I envision a society where everyone has value as a human. A society where the amount of money a person has has no bearing on how much respect they get or don't get.

To begin creating that society, I start by exploring my own mentality that prevents that society from existing. Let's call it the "1% mentality." That name refers to the kind of thinking that allows the financially wealthiest 1% of American society to maintain overwhelming power. But anyone with any amount of money can exhibit this mentality.

When I'm under the influence of the 1% mentality, I find myself believing that the amount of money a person has accurately represents their value as a person. When I pass a banker and a homeless woman on the street, I tend to pay more attention and be more deferential to the banker. And I find that I automatically give more respect to money-earning work than I do to unpaid or barely paid work (such as parenting, community organizing, or volunteering).

And under the influence of the 1% mentality, I find sad comfort in the lie that having enough money can cover up my spiritual and social poverty. "Hey, my social circle might be limited to people who mostly look, talk, think, and act like me, and I may feel alienated from the larger community around me, but at least I'm physically comfortable!"

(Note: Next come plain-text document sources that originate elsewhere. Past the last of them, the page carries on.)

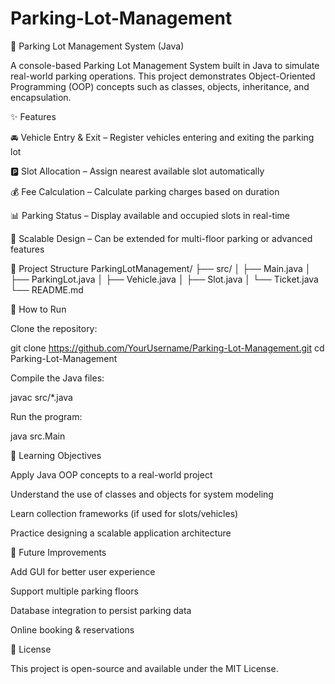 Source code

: # Parking-Lot-Management
🚗 Parking Lot Management System (Java)

A console-based Parking Lot Management System built in Java to simulate real-world parking operations. This project demonstrates Object-Oriented Programming (OOP) concepts such as classes, objects, inheritance, and encapsulation.

✨ Features

🚘 Vehicle Entry & Exit – Register vehicles entering and exiting the parking lot

🅿️ Slot Allocation – Assign nearest available slot automatically

💰 Fee Calculation – Calculate parking charges based on duration

📊 Parking Status – Display available and occupied slots in real-time

🔑 Scalable Design – Can be extended for multi-floor parking or advanced features

📂 Project Structure
ParkingLotManagement/
├── src/
│   ├── Main.java
│   ├── ParkingLot.java
│   ├── Vehicle.java
│   ├── Slot.java
│   └── Ticket.java
└── README.md

🚀 How to Run

Clone the repository:

git clone https://github.com/YourUsername/Parking-Lot-Management.git
cd Parking-Lot-Management


Compile the Java files:

javac src/*.java


Run the program:

java src.Main

🎯 Learning Objectives

Apply Java OOP concepts to a real-world project

Understand the use of classes and objects for system modeling

Learn collection frameworks (if used for slots/vehicles)

Practice designing a scalable application architecture

📌 Future Improvements

Add GUI for better user experience

Support multiple parking floors

Database integration to persist parking data

Online booking & reservations

📖 License

This project is open-source and available under the MIT License.
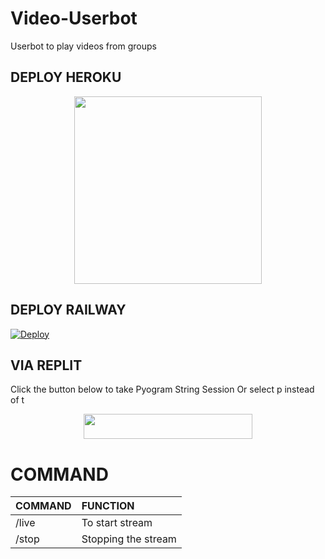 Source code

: # Video-Userbot
Userbot to play videos from groups

## DEPLOY HEROKU

<p align="center"><a href="https://heroku.com/deploy?template=https://github.com/kenkansaja/Video-Userbot"><img src="https://img.shields.io/badge/BUAT DI-HEROKU-blue?style=plastic&logo=heroku&logoColor=yellow"width="300"heigh="100" /></a></p>


## DEPLOY RAILWAY

[![Deploy](https://railway.app/button.svg)](https://railway.app/new/template?template=https://github.com/kenkansaja/Video-Userbot&envs=API_ID,API_HASH,SESSION_NAME)


## VIA REPLIT
Click the button below to take Pyogram String Session Or select p instead of t
<p align="center"><a href="https://replit.com/@kenkannih/strings-session#main.py"><img src="https://img.shields.io/badge/REPLIT-STRINGS-yellow?style=plastic&logo=replit&logoColor=yellow"width="270" height="40" /></a></p>

# COMMAND


COMMAND | FUNCTION
:--- | :---
/live | To start stream
/stop | Stopping the stream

I wonder who else shares these symptoms?

It shames me to admit that after all this work to better myself, I stay under the influence of this kind of thinking. But at least I can name these sad, ingrained beliefs, and call them what they are: bullshit. The belief that money is a reliable measurement of a person's value is not true and causes deep suffering. Money is a wildly inaccurate gauge of character.

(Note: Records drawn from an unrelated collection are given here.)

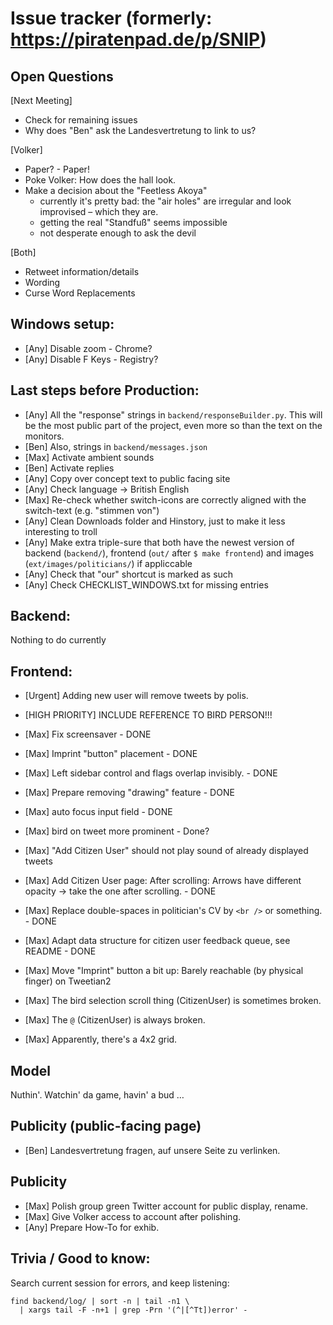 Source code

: # Issue tracker (formerly: https://piratenpad.de/p/SNIP)

## Open Questions

[Next Meeting]
- Check for remaining issues
- Why does "Ben" ask the Landesvertretung to link to us?

[Volker]
- Paper? - Paper!
- Poke Volker: How does the hall look.
- Make a decision about the "Feetless Akoya"
    * currently it's pretty bad: the "air holes" are irregular and look improvised – which they are.
    * getting the real "Standfuß" seems impossible
    * not desperate enough to ask the devil

[Both]
- Retweet information/details
- Wording
- Curse Word Replacements

## Windows setup:

- [Any] Disable zoom - Chrome?
- [Any] Disable F Keys - Registry?

## Last steps before Production:

- [Any] All the "response" strings in `backend/responseBuilder.py`.
    This will be the most public part of the project, even more so than the text on the monitors.
- [Ben] Also, strings in `backend/messages.json`
- [Max] Activate ambient sounds
- [Ben] Activate replies
- [Any] Copy over concept text to public facing site
- [Any] Check language -> British English
- [Max] Re-check whether switch-icons are correctly aligned with the switch-text (e.g. "stimmen von")
- [Any] Clean Downloads folder and Hinstory, just to make it less interesting to troll
- [Any] Make extra triple-sure that both have the newest version of backend (`backend/`),
        frontend (`out/` after `$ make frontend`) and images (`ext/images/politicians/`) if appliccable
- [Any] Check that "our" shortcut is marked as such
- [Any] Check CHECKLIST_WINDOWS.txt for missing entries

## Backend:

Nothing to do currently

## Frontend:

- [Urgent] Adding new user will remove tweets by polis.
- [HIGH PRIORITY] INCLUDE REFERENCE TO BIRD PERSON!!!

- [Max] Fix screensaver - DONE
- [Max] Imprint "button" placement - DONE
- [Max] Left sidebar control and flags overlap invisibly. - DONE
- [Max] Prepare removing "drawing" feature - DONE
- [Max] auto focus input field - DONE
- [Max] bird on tweet more prominent - Done?
- [Max] "Add Citizen User" should not play sound of already displayed tweets
- [Max] Add Citizen User page: After scrolling: Arrows have different opacity -> take the one after scrolling. - DONE
- [Max] Replace double-spaces in politician's CV by `<br />` or something. - DONE
- [Max] Adapt data structure for citizen user feedback queue, see README - DONE

- [Max] Move "Imprint" button a bit up: Barely reachable (by physical finger) on Tweetian2
- [Max] The bird selection scroll thing (CitizenUser) is sometimes broken.
- [Max] The `@` (CitizenUser) is always broken.
- [Max] Apparently, there's a 4x2 grid.

## Model

Nuthin'.  Watchin' da game, havin' a bud …

## Publicity (public-facing page)

- [Ben] Landesvertretung fragen, auf unsere Seite zu verlinken.

## Publicity

- [Max] Polish group green Twitter account for public display, rename.
- [Max] Give Volker access to account after polishing.
- [Any] Prepare How-To for exhib.

## Trivia / Good to know:

Search current session for errors, and keep listening:

    find backend/log/ | sort -n | tail -n1 \
      | xargs tail -F -n+1 | grep -Prn '(^|[^Tt])error' -
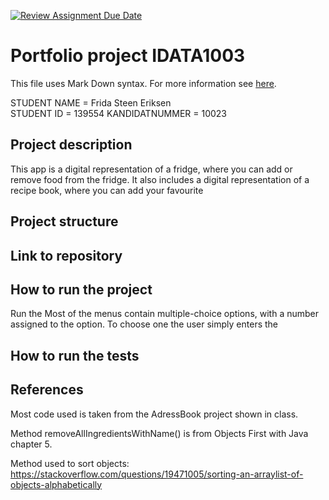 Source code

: [![Review Assignment Due Date](https://classroom.github.com/assets/deadline-readme-button-22041afd0340ce965d47ae6ef1cefeee28c7c493a6346c4f15d667ab976d596c.svg)](https://classroom.github.com/a/VP1meAEa)
# Portfolio project IDATA1003
This file uses Mark Down syntax. For more information see [here](https://www.markdownguide.org/basic-syntax/).


STUDENT NAME = Frida Steen Eriksen  
STUDENT ID = 139554
KANDIDATNUMMER = 10023

## Project description

[//]: # (TODO: Write a short description of your project/product here.)
This app is a digital representation of a fridge, where you can add or remove
food from the fridge. It also includes a digital representation of a recipe book,
where you can add your favourite 
## Project structure

[//]: # (TODO: Describe the structure of your project here. How have you used packages in your structure. Where are all sourcefiles stored. Where are all JUnit-test classes stored. etc.)


## Link to repository

[//]: # (TODO: Include a link to your GitHub repository here.)

## How to run the project

[//]: # (TODO: Describe how to run your project here. What is the main class? What is the main method?
What is the input and output of the program? What is the expected behaviour of the program?)
Run the
Most of the menus contain multiple-choice options, with a number assigned to the 
option. To choose one the user simply enters the 

## How to run the tests

[//]: # (TODO: Describe how to run the tests here.)

## References
Most code used is taken from the AdressBook project shown in class.

Method removeAllIngredientsWithName() is from Objects First with Java
chapter 5.

Method used to sort objects:
https://stackoverflow.com/questions/19471005/sorting-an-arraylist-of-objects-alphabetically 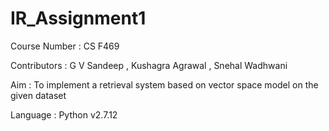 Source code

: # IR_Assignment1

Course Number : CS F469

Contributors : G V Sandeep , Kushagra Agrawal , Snehal Wadhwani

Aim : To implement a retrieval system based on vector space model on the given dataset

Language : Python v2.7.12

But if I can remain constantly on the lookout to name my bullshit thoughts, then I can begin re-programming myself to break free from my 1% mentality.

Maybe one day I'll be able to see people's actual value, regardless of how much money they hold. Maybe then I won't let money drive wedges between me and other people. Maybe then I can begin interacting with all people knowing that we have all been broken or at least scarred, and all of us are members of humanity worthy of compassion.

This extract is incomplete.